Gerade noch rechtzeitig hatte die moribunde SPD im Wahlkampf die „Abschaffung der Zweiklassenmedizin“ als zugkräftiges Thema für sich entdeckt. Instrument dazu sei die Bürgerversicherung. Unter dem Druck der Unionsparteien ist dieses wohlklingende Ziel in den Koalitionsverhandlungen schwammigen Formulierungen gewichen. Man wolle „ein modernes Vergütungssystem schaffen, das den Versorgungsbedarf der Bevölkerung und den Stand des medizinischen Fortschritts abbildet“, heißt es geradezu zynisch im Vertrag. Und weiter: „Die Bundesregierung wird dazu auf Vorschlag des Bundesgesundheitsministeriums eine wissenschaftliche Kommission einsetzen, die bis Ende 2019 unter Berücksichtigung aller hiermit zusammenhängenden medizinischen, rechtlichen und wirtschaftlichen Fragen Vorschläge vorlegt.
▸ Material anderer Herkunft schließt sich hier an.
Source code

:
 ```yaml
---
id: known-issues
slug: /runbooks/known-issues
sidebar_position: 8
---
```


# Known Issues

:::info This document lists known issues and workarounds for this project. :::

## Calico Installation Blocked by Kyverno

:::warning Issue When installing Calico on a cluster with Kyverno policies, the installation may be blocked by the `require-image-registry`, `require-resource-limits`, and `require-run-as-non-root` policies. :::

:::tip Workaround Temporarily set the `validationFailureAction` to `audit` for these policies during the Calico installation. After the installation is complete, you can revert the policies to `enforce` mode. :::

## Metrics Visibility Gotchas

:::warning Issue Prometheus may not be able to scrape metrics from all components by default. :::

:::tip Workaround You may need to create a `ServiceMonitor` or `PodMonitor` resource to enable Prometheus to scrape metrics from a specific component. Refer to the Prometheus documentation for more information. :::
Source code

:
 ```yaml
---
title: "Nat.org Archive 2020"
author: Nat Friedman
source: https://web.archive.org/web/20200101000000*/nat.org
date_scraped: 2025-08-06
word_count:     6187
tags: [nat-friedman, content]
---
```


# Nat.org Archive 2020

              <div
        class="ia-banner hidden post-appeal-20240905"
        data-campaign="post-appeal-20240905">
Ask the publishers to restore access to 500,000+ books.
Ob diese Vorschläge umgesetzt werden, wird danach entschieden.“ Kurzum, erwartungsgemäß abgebügelt. Auch hier behalf man sich der eisernen Maxime: Wenn Du nicht mehr weiter weißt, dann gründe einen Arbeitskreis!
Doch selbst wenn SPD-Gesundheitsexperte Karl Lauterbach unverdrossen auf den Busch klopft, ändert das zur Schau getragene Gezerre um eine Bürgerversicherung nichts an der Tatsache, dass die eigentlichen Übel des derzeitigen „Gesundheits“-Systems offenkundig woanders liegen. Denn was würde eine Aufhebung der privaten Krankenkassen an der strukturellen Pharmaorientierung des jetzigen Gesundheitssystems ändern, welche hauptverantwortlich für die immense Kostensteigerung ist? Unter dem Schlachtruf „Kampf der Zweiklassenmedizin“ wird hier Veränderungswille vorgetäuscht, wo keiner ist. Ganz nebenbei aber durfte der Streit um eine einheitliche Krankenversicherung als Türchen herhalten, um eine Angleichung der Arzthonorare in den Koalitionsvertrag einzuschieben. Wer wird wohl dafür zu zahlen haben?
Auch im Bereich der Pflege verschärfen die zukünftigen Koalitionäre mit ihrer „Bleibt-alles-beim-Alten“-Politik das Problem, das sie vorgeben, lösen zu wollen. Das im Koalitionsvertrag verabredete Sofortprogramm, „8000 neue Fachkraftstellen […] in Pflegeeinrichtungen zu schaffen“, ist angesichts der Missstände im Pflegewesen offensichtlich nur der viel zitierte Tropfen auf den heißen Stein. Doch wer fragt, warum es überhaupt dazu kommt, dass so viele Kranke der Pflege bedürfen? Weder heißt Altwerden zwangsläufig Krankwerden, noch würde es bei wirksamer Prävention der Volkskrankheiten so viele pflegeintensive Patienten geben.
Von Seiten der etablierten Politik ist also gewiss keine Initiative zu nachhaltigen Veränderungen zu erwarten. Es liegt an uns, selbst für diesen erforderlichen Wandel zu sorgen. Dies gelingt, indem wir unbeirrt Aufklärung leisten, Druck aufbauen und Akteuren dieses verlogenen Gesundheitssystems wieder und wieder auf den Zahn fühlen. Der Offene Brief Dr. Raths an die Bundeskanzlerin Angela Merkel ist hierbei ein wertvolles Dokument.